An historic meeting of Church leaders took place Tuesday, 15th November, at Bishopscourt in Cape Town. Its aim was to tackle divisions between historic and newer churches, where labels such as ‘ecumenical’ and ‘evangelical’ have undermined a broader shared Christian witness within society and nation. Leaders made a renewed commitment to enhance working together for the good of all South Africans.
Anglican Archbishop Thabo Makgoba, chair of National Church Leaders Consultation, hosted the meeting which brought together leaders from three major Christian groupings: Revd Mautji Pataki, General Secretary of the South African Council of Churches (SACC); Revd Moss Ntlha, General Secretary of the Evangelical Alliance of South Africa (TEASA); and Mr Miles Giljam, CEO of African Enterprise (AE). Methodist Bishop Ivan Abrahams, out-going chair of the National Church Leaders’ Consultation also participated, and Dr. Renier Koegelenberg, Executive Director of Ecumenical Foundation of South Africa; and Dr Welile Mazamisa, EFSA board member, were also present. Archbishop Stephen Brislin of the Roman Catholic Archdiocese of Cape Town was invited but unable to attend. He indicated his support of the meeting.
The meeting followed the January 2010 National Church Leaders’ Consultation which expressed the need for organic unity amongst Christian groupings, and strongly recommended that SACC,TEASA and AE leaders meet and explore common concerns as a way forward.
“Now is a kairos moment, “said Miles Giljam after Tuesday’s meeting. “People want leadership and answers. We also need to instil hope in people.”
“The year 1994 was the end and the beginning of history in South Africa,” commented Dr Welile Mazamisa. “The churches stepped back and others have taken that space – we now need to reclaim it.”
“We need a space to analyse together and work on our commitment to one another and to the people of South Africa,’ said Dr.
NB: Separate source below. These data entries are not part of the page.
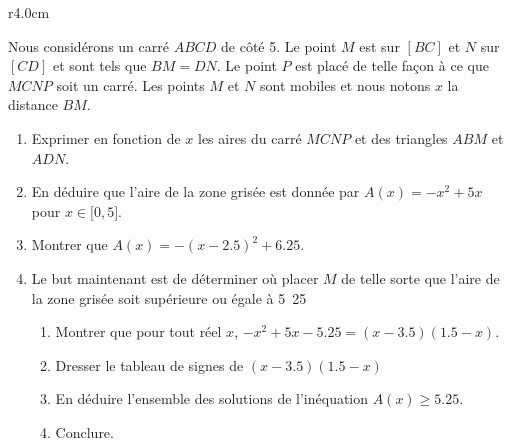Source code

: 
\begin{exercice}\label{exosmath-0654}

\begin{wrapfigure}{r}{4.0cm}
   \vspace{-0.5cm}        %
   \centering
   
\end{wrapfigure}


    Nous considérons un carré \( ABCD\) de côté \unit{5}{\centi\meter}. Le point \( M\) est sur \( [BC]\) et \( N\) sur \( [CD]\) et sont tels que \( BM=DN\). Le point \( P\) est placé de telle façon à ce que \( MCNP\) soit un carré. Les points \( M\) et \( N\) sont mobiles et nous notons \( x\) la distance \( BM\).

    \begin{enumerate}
        \item
            Exprimer en fonction de \( x\) les aires du carré \( MCNP\) et des triangles \( ABM\) et \( ADN\).
        \item
            En déduire que l'aire de la zone grisée est donnée par \( A(x)=-x^2+5x\) pour \( x\in\mathopen[ 0 , 5 \mathclose]\).
        \item
            Montrer que \( A(x)=-(x-2.5)^2+6.25\).
        \item
            Le but maintenant est de déterminer où placer \( M\) de telle sorte que l'aire de la zone grisée soit supérieure ou égale à \unit{5.25}{\centi\meter\squared}
            \begin{enumerate}
                \item
                    Montrer que pour tout réel \( x\), \( -x^2+5x-5.25=(x-3.5)(1.5-x)\).
                \item
                    Dresser le tableau de signes de \( (x-3.5)(1.5-x)\)
                \item
                    En déduire l'ensemble des solutions de l'inéquation \( A(x)\geq 5.25\).
                \item
                    Conclure.
            \end{enumerate}
    \end{enumerate}

\end{exercice}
Moss Nthla.
“In our current context, where the dream of our being a rainbow nation is not being realised in certain quarters, it is important that as Christians, regardless of our differences, we should meet and hold to the vision that a united country is possible,” Archbishop Makgoba added.
The Christian leaders shared individual perspectives and identified common priorities. They then considered the Overview of the National Development Programme 2030 and discussed the contribution Churches can make to the way forward.
Participants agreed on key issues in South African society needing urgent attention, including corruption, poor service delivery, and problematic health care and educational systems. They also affirmed the desire of the broader Christian community to be a partner in addressing the problems which are facing our people and our communities.
The meeting concluded with an enthusiastic commitment to continue meeting for reflection, dialogue and common action.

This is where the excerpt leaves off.